◆ **Problem requirements**
Please transcribe exactly the lines from the first line of the records below through the line containing "consultado outras fontes, não", including both, and omit all pictures.

Rendered images with source text
######

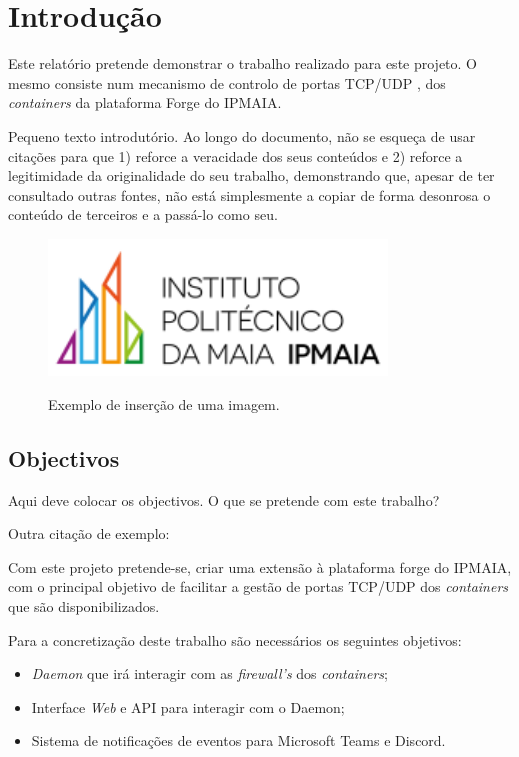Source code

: \chapter{Introdução}
\label{chap:introduction}

Este relatório pretende demonstrar o trabalho realizado para este projeto.
O mesmo consiste num mecanismo de controlo de portas TCP/UDP \cite{rfc9293},
\cite{rfc768} dos \textit{containers} da plataforma Forge do IPMAIA.


Pequeno texto introdutório. Ao longo do documento,
não se esqueça de usar citações \cite{ismai_ead} para que 1)
reforce a veracidade dos seus conteúdos e 2) reforce a legitimidade da
originalidade do seu trabalho, demonstrando que, apesar de ter 
consultado outras fontes, não está simplesmente a copiar de forma desonrosa
o conteúdo de terceiros e a passá-lo como seu.

\begin{figure}[ht]
\begin{center}
\includegraphics[width=9cm]{figs/logo_ipmaia_small.png}
\caption{Exemplo de inserção de uma imagem.}
\label{fig:bookstack}
\end{center}
\end{figure}

\section{Objectivos}
\label{sec:object}

Aqui deve colocar os objectivos. O que se pretende com este trabalho?

Outra citação de exemplo: \cite{rfc4512}

Com este projeto pretende-se, criar uma extensão à plataforma forge do IPMAIA, com o principal objetivo de facilitar a gestão de portas TCP/UDP dos \textit{containers} que são disponibilizados.

Para a concretização deste trabalho são necessários os seguintes objetivos:\\

\begin{itemize}
\item \textit{Daemon} que irá interagir com as \textit{firewall's} dos \textit{containers};
\item Interface \textit{Web} e API para interagir com o Daemon;
\item Sistema de notificações de eventos para Microsoft Teams e Discord.
\end{itemize}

######

◆ **Task answer**
Source code

: \chapter{Introdução}
\label{chap:introduction}

Este relatório pretende demonstrar o trabalho realizado para este projeto.
O mesmo consiste num mecanismo de controlo de portas TCP/UDP \cite{rfc9293},
\cite{rfc768} dos \textit{containers} da plataforma Forge do IPMAIA.


Pequeno texto introdutório. Ao longo do documento,
não se esqueça de usar citações \cite{ismai_ead} para que 1)
reforce a veracidade dos seus conteúdos e 2) reforce a legitimidade da
originalidade do seu trabalho, demonstrando que, apesar de ter 
consultado outras fontes, não está simplesmente a copiar de forma desonrosa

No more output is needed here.